United States District Court, N.D. Ohio, Eastern Division

December 17, 2017

EMELY CAMACHO, Plaintiff,
v.
COMMISSIONER OF SOCIAL SECURITY, Defendant.

          Sara Lioi Judge.

          REPORT AND RECOMMENDATION

          James R. Knepp II United States Magistrate Judge.

         Introduction

         Plaintiff Emely Camacho (“Plaintiff”) filed a Complaint against the Commissioner of Social Security (“Commissioner”) seeking judicial review of the Commissioner's decision to deny supplemental security income (“SSI”). (Doc. 1). The district court has jurisdiction under 42 U.S.C. §§ 1383(c) and 405(g). This matter has been referred to the undersigned for preparation of a report and recommendation pursuant to Local Rule 72.2. (Non-document entry dated February 3, 2017). Following review, and for the reasons stated below, the undersigned recommends the decision of the Commissioner be reversed and remanded.

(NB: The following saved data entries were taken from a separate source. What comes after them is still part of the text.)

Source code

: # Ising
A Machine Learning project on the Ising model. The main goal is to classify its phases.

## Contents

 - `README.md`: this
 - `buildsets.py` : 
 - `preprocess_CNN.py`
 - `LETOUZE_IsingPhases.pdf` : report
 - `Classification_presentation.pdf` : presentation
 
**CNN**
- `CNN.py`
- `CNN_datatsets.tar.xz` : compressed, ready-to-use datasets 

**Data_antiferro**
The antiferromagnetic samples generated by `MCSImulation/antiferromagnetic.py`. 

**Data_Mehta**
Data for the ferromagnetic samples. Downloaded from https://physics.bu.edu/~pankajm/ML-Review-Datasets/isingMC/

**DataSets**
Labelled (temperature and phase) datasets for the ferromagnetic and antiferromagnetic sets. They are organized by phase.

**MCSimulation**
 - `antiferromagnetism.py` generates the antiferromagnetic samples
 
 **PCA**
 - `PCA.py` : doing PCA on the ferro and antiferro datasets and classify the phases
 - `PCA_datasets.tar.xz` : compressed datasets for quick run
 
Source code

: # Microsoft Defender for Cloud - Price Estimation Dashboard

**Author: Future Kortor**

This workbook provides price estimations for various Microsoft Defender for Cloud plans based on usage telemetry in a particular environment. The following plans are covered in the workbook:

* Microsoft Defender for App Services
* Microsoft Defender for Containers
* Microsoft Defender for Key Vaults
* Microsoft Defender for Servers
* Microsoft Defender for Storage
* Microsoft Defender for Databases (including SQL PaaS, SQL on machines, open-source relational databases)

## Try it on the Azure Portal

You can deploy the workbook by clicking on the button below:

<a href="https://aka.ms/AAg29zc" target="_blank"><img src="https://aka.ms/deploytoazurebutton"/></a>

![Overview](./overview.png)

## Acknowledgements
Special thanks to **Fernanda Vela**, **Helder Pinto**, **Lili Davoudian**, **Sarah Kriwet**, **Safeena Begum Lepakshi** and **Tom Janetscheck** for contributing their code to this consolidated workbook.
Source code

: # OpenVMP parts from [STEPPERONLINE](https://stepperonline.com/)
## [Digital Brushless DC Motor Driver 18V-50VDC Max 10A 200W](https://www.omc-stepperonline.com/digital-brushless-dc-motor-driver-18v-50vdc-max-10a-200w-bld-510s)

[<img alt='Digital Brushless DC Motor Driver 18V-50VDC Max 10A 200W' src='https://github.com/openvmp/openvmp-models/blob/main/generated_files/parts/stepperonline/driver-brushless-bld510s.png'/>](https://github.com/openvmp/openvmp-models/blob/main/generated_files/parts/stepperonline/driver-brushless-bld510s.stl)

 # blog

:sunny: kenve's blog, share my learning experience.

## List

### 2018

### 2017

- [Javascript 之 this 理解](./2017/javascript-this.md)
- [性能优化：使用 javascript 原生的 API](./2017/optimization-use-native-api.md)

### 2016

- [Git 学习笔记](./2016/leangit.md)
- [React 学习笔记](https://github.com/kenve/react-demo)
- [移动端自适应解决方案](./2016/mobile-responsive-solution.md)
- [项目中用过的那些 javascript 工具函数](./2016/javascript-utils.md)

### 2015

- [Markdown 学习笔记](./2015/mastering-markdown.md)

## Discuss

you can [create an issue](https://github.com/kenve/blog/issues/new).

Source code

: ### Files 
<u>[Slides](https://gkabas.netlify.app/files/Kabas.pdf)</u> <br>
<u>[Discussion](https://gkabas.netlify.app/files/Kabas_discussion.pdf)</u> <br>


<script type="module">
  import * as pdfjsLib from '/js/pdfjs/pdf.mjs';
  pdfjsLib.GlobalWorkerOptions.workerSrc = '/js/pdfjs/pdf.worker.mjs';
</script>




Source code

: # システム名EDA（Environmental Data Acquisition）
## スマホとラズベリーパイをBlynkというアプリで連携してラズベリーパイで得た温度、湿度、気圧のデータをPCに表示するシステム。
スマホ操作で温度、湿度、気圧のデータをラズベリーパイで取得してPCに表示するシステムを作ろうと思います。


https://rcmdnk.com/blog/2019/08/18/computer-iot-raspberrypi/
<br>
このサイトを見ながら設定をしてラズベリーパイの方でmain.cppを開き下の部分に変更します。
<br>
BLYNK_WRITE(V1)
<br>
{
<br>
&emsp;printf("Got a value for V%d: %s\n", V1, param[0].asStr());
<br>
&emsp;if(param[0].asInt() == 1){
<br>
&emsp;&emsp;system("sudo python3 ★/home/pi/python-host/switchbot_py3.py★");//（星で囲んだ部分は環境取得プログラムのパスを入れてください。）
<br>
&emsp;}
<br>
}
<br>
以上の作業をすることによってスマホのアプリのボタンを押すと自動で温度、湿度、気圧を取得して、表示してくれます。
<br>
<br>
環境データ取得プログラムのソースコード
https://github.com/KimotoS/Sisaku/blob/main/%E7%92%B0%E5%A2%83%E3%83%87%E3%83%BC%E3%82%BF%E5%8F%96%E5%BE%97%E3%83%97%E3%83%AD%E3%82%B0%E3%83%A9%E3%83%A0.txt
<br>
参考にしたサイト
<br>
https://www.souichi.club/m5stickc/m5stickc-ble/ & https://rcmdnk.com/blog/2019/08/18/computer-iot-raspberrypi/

         Procedural Background

         Plaintiff filed for SSI in January 2014, alleging a disability onset date of August 1, 2009. (Tr. 127-37). Her claims were denied initially and upon reconsideration. (Tr. 91-93, 99-100). Plaintiff then requested a hearing before an administrative law judge (“ALJ”). (Tr. 104). Plaintiff (represented by counsel), and a vocational expert (“VE”) testified at a hearing before the ALJ on December 8, 2015. (Tr. 29-66). On February 3, 2016, the ALJ found Plaintiff not disabled in a written decision. (Tr. 13-24). The Appeals Council denied Plaintiff's request for review, making the hearing decision the final decision of the Commissioner. (Tr. 1-7); see 20 C.F.R. §§ 416.1455, 416.1481. Plaintiff timely filed the instant action on February 3, 2017. (Doc. 1).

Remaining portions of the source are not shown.